Across the entries below, work out how many lines contain "Notifications". Respond with the number and no other text.
——————————
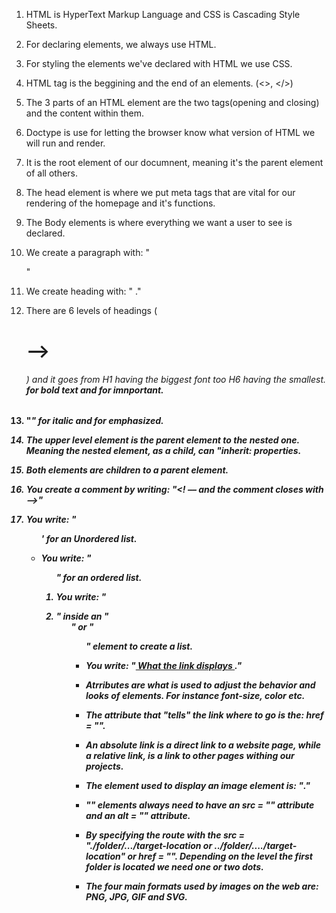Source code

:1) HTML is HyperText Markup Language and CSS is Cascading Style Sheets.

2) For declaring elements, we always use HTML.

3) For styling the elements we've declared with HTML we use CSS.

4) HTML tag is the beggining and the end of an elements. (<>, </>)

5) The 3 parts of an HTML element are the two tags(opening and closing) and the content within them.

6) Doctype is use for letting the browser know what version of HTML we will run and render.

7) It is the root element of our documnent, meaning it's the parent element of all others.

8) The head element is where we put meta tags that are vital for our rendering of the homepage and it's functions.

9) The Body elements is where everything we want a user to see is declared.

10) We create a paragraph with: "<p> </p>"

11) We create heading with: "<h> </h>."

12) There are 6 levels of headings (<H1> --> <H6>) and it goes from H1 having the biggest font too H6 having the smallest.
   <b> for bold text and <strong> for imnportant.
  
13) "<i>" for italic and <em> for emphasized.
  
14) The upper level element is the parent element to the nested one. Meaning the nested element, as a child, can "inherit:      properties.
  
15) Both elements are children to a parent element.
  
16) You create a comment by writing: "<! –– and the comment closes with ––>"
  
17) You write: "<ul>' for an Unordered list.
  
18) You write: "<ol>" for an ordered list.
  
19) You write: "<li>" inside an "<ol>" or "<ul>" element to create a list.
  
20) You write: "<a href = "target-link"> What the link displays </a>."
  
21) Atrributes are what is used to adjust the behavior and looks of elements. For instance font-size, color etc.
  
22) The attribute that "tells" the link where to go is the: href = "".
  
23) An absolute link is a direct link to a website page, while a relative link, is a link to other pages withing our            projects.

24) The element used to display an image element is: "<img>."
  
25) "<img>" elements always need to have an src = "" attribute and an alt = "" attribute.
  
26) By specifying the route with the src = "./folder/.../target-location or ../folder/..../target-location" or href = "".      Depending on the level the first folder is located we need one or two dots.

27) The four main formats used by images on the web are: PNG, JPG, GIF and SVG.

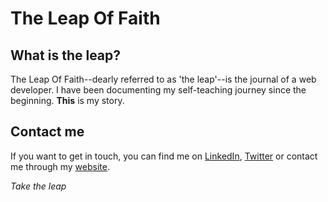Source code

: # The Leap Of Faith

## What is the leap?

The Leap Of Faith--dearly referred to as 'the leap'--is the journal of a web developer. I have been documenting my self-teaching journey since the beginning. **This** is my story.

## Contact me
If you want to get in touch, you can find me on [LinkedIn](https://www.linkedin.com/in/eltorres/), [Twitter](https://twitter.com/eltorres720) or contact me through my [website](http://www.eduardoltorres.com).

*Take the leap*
——————————
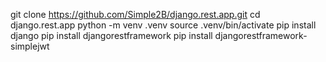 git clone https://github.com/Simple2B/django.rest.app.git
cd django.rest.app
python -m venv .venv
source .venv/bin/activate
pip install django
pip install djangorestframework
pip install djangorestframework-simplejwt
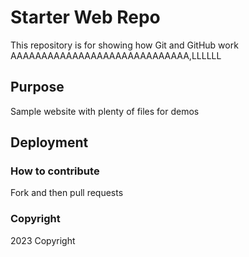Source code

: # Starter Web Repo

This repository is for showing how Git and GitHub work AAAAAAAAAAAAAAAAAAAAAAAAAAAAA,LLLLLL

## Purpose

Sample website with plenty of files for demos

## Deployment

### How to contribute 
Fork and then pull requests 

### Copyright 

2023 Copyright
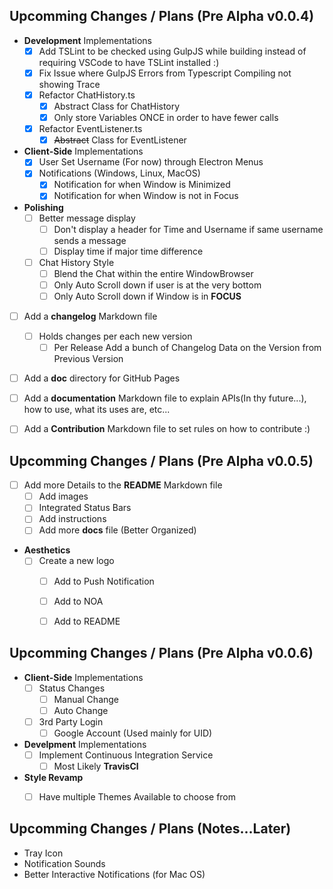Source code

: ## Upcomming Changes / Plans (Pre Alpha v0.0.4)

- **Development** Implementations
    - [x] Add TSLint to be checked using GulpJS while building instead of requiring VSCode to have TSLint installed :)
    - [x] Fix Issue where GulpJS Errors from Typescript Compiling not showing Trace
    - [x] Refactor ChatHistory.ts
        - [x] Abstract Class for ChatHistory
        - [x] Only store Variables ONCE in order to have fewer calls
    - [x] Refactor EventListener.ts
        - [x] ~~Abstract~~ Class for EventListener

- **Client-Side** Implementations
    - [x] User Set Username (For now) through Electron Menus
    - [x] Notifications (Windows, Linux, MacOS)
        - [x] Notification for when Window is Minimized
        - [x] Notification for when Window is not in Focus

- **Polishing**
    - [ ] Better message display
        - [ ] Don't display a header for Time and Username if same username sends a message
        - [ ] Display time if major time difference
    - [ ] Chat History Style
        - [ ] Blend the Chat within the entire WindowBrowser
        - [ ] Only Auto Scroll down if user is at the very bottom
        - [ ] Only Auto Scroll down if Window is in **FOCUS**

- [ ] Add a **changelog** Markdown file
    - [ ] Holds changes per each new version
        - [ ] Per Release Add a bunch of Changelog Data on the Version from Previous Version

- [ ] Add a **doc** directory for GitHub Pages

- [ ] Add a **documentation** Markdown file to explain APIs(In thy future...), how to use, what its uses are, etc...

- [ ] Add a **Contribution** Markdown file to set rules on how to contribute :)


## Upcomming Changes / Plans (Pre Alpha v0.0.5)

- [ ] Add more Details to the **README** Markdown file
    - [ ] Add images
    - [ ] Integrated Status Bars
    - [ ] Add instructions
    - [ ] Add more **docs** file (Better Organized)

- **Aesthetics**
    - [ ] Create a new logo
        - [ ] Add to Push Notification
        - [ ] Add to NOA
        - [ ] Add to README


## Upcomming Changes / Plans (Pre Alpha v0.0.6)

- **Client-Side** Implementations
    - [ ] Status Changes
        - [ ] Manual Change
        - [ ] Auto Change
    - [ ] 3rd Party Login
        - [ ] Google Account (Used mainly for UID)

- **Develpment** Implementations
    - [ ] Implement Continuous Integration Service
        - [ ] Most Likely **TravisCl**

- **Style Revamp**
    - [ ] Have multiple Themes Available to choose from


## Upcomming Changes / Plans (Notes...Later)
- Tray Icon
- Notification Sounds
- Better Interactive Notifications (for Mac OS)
——————————
§ RESULT OF THE EXERCISE
2